Avec humour, l’auteur achève son livre sur cette fable qui « plairait » à Louis Till qui s’est endormi, cependant, pendant le récit. Au lecteur de méditer la leçon que ces combats d’ennemis aussi héréditaires qu’inégaux laisse entendre sur la survie des plus petits. Au cœur de l’horreur et de la violence, quelque chose continue à vivre et à se défendre.

Il me semble cependant que, contrairement à la littérature romantique d’un imaginaire qui cherche à sauver les personnages, à transformer les destins tragiques en apothéoses, par la magie de symboles poétiques et de significations (mort des héros transfigurés), Wideman, en dépit du projet proclamé de « sauver une vie », sait que son objectif est irréalisable. Il ne sauve ni ne réhabilite personne. Mais comme dans le trajet sinueux, difficile, à l’aveuglette, de l’analyse (on ne sait même pas ce qui se passe), quelque chose passe dans les interstices des rêves, associations, trouvailles, « épiphanies », moments de découragement, répétitions, bonds en avant, retours, visions, révélations. Quelque chose passe tout de même et se passe, si bien qu’on va mieux, qu’on est plus vivant, plus paisible, d’une certaine manière sauf. La reconnaissance, sans fioritures ni triomphalisme, libère. C’est pourquoi le livre assez sombre et malaisé de Wideman se termine par un sourire, le sourire de Till et du lecteur à qui l’on raconte des histoires.

Dominique Chancé [7]

 

[1] Cf. Jacques Lacan, séminaire le Sinthome.

[2] Cf. également, Jean Bernabé, Patrick Chamoiseau, Raphaël Confiant, Éloge de la créolité, 1989, Gallimard.

[3] Certains Américains, à l’inverse, ignorent ces pans de l’histoire, en particulier certains noirs qui ne veulent pas reconnaître avoir été africains, ainsi que le constate amèrement Rachid Bouchareb dans Little Senegal (film sorti en 2001), soulignant le déni et l’absence de solidarité entre noirs d’Amérique et noirs d’Afrique ou des Antilles.
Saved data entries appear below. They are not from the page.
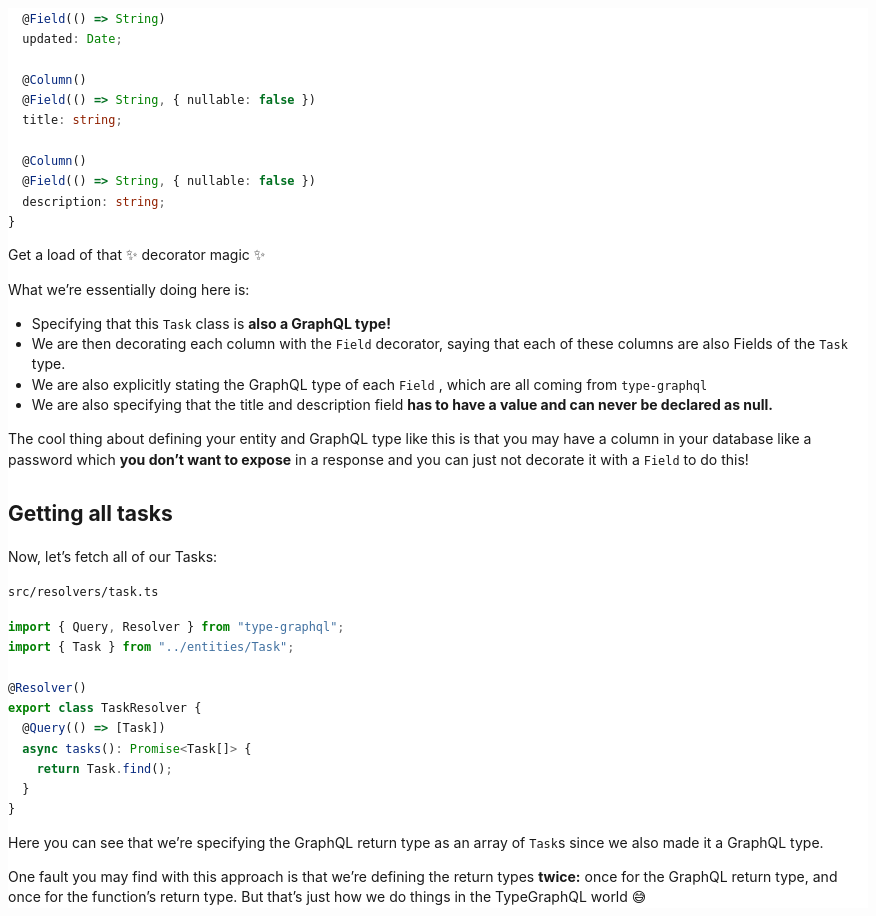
 ```typescript
  @Field(() => String)
  updated: Date;

  @Column()
  @Field(() => String, { nullable: false })
  title: string;

  @Column()
  @Field(() => String, { nullable: false })
  description: string;
}
```

Get a load of that ✨ decorator magic ✨

What we’re essentially doing here is:

- Specifying that this `Task` class is **also a GraphQL type!**
- We are then decorating each column with the `Field` decorator, saying that each of these columns are also Fields of the `Task` type.
- We are also explicitly stating the GraphQL type of each `Field` , which are all coming from `type-graphql`
- We are also specifying that the title and description field **has to have a value and can never be declared as null.**

The cool thing about defining your entity and GraphQL type like this is that you may have a column in your database like a password which **you don’t want to expose** in a response and you can just not decorate it with a `Field` to do this!

## Getting all tasks

Now, let’s fetch all of our Tasks:

`src/resolvers/task.ts`

```typescript
import { Query, Resolver } from "type-graphql";
import { Task } from "../entities/Task";

@Resolver()
export class TaskResolver {
  @Query(() => [Task])
  async tasks(): Promise<Task[]> {
    return Task.find();
  }
}
```

Here you can see that we’re specifying the GraphQL return type as an array of `Task`s since we also made it a GraphQL type.

One fault you may find with this approach is that we’re defining the return types **twice:** once for the GraphQL return type, and once for the function’s return type. But that’s just how we do things in the TypeGraphQL world 😅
On reconnaîtrait le même déni ou « aliénation », analysés par Frantz Fanon, à propos de la bourgeoisie antillaise, dans Peau noire, masques blancs. Précisément, Wideman a publié Le projet Fanon, du monde entier, 2013. Wideman est, quant à lui, totalement « africain-américain », selon le terme employé couramment aujourd’hui.

[4] Cf. Wideman, Le massacre du bétail, 1996.

[5] Serge Doubrovski, Fils, 1977.

[6] Le dossier Louis Till, page 107.

[7] J’ai travaillé sur ces questions dans plusieurs essais, depuis L’Auteur en souffrance, Puf, mais surtout dans Les Fils de Lear (études à partir de V.S Naipaul, John Edgar Wideman, Édouard Glissant), éditions Karthala et Écritures du chaos (Frankétienne, Joël Des Rosiers, Reinaldo Arenas), Presses de l’université de Vincennes.